Well, I don't have anything against those people--I have many, many friends who are like that--but it's just nothing like me. It's hard for me to believe. I'm an English major and I absolutely love my English classes (actually, I've been kind of mopey lately because I'm not currently taking an English class). I would hope to marry someone who gets the same kind of thrill--or at least enjoyment--from whatever it is he studies.
Now, I know that opposites attract. And I'm not saying I want my husband to be exactly like me. I'm still figuring things out--I mean, I might completely change my mind about all of this next year (or next month, for that matter). But this is one thing that really means a lot to me. I think it would be hard for me to be married to a man who didn't care one way or the other for his career. I know I'm ambitious, and I'm not saying he has to be. But I want to at least be able to understand where he's coming from.
Committed provided an interesting perspective on all of this. Elizabeth Gilbert and her fiance were already old enough that they had careers securely in place--careers, and goals, and hobbies, and even daily routines. Of course, they had to make sacrifices for each other, but they also remained (as cliche as it may seem) true to themselves. Elizabeth Gilbert is a writer. Period. And marriage wasn't about to change that. They each accepted each other as each other. She writes (excuse me for not being able to quote it directly as I've already returned the book to the library) that we yearn for two to become one in marriage, but sometimes two equals two. Elizabeth Gilbert is still Elizabeth Gilbert, whether she's married or not.

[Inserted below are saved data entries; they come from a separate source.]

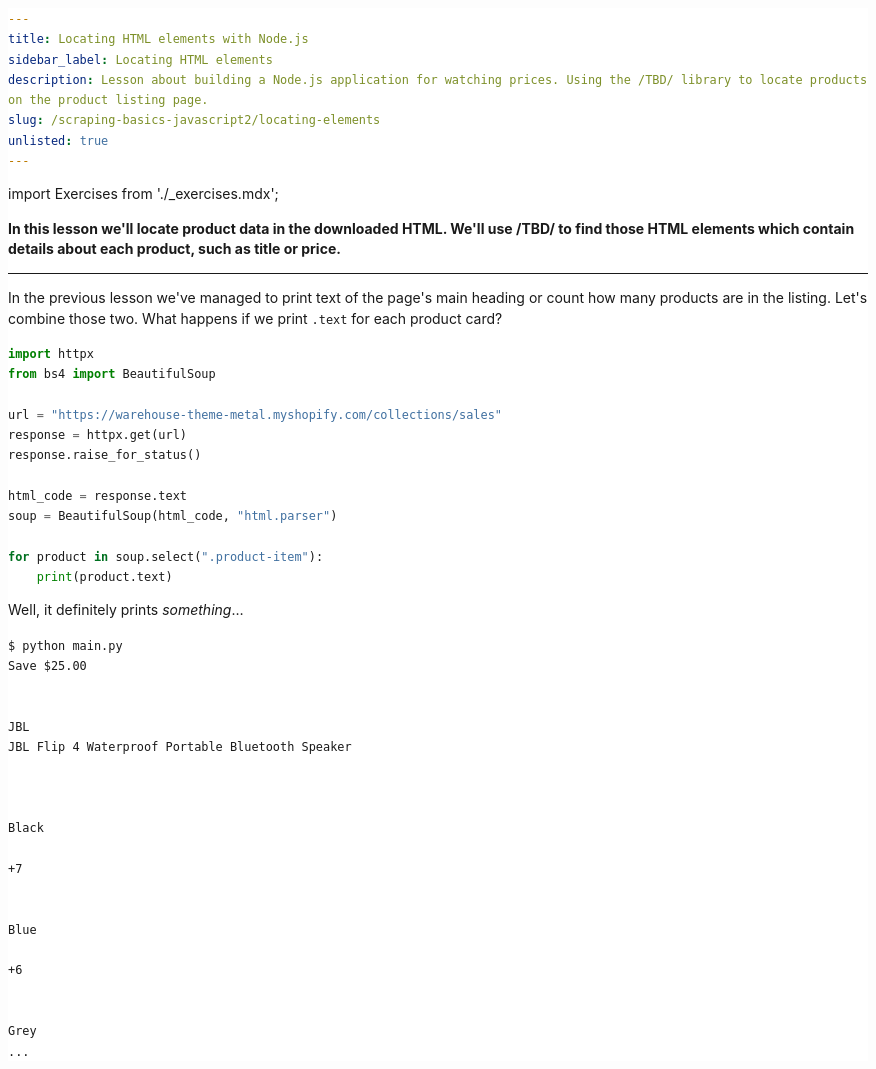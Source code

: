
 ```yaml
---
title: Locating HTML elements with Node.js
sidebar_label: Locating HTML elements
description: Lesson about building a Node.js application for watching prices. Using the /TBD/ library to locate products on the product listing page.
slug: /scraping-basics-javascript2/locating-elements
unlisted: true
---
```


import Exercises from './_exercises.mdx';

**In this lesson we'll locate product data in the downloaded HTML. We'll use /TBD/ to find those HTML elements which contain details about each product, such as title or price.**

---

In the previous lesson we've managed to print text of the page's main heading or count how many products are in the listing. Let's combine those two. What happens if we print `.text` for each product card?

```py
import httpx
from bs4 import BeautifulSoup

url = "https://warehouse-theme-metal.myshopify.com/collections/sales"
response = httpx.get(url)
response.raise_for_status()

html_code = response.text
soup = BeautifulSoup(html_code, "html.parser")

for product in soup.select(".product-item"):
    print(product.text)
```

Well, it definitely prints _something_…

```text
$ python main.py
Save $25.00


JBL
JBL Flip 4 Waterproof Portable Bluetooth Speaker



Black

+7


Blue

+6


Grey
...
```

I'm not saying that I want my (future) marriage to be exactly like--or even very much like--Elizabeth Gilbert's marriage. (Do you feel like this post is turning into a list of disclaimers? I do...) But it definitely made me think about what I want in a marriage. And when it comes right down to it, I don't want my spouse and I to be the same person. I want him to embrace his him-ness, and I want to embrace my me-ness. And I want us both to endlessly admire the other for their passion and their diligence, and to support each other in our goals.
Well, this sure is a lot of talk about marriage from a person who has never been married (or anywhere close to it). This is an issue I'm still trying to work out in my mind. Any thoughts? I'd love to hear them.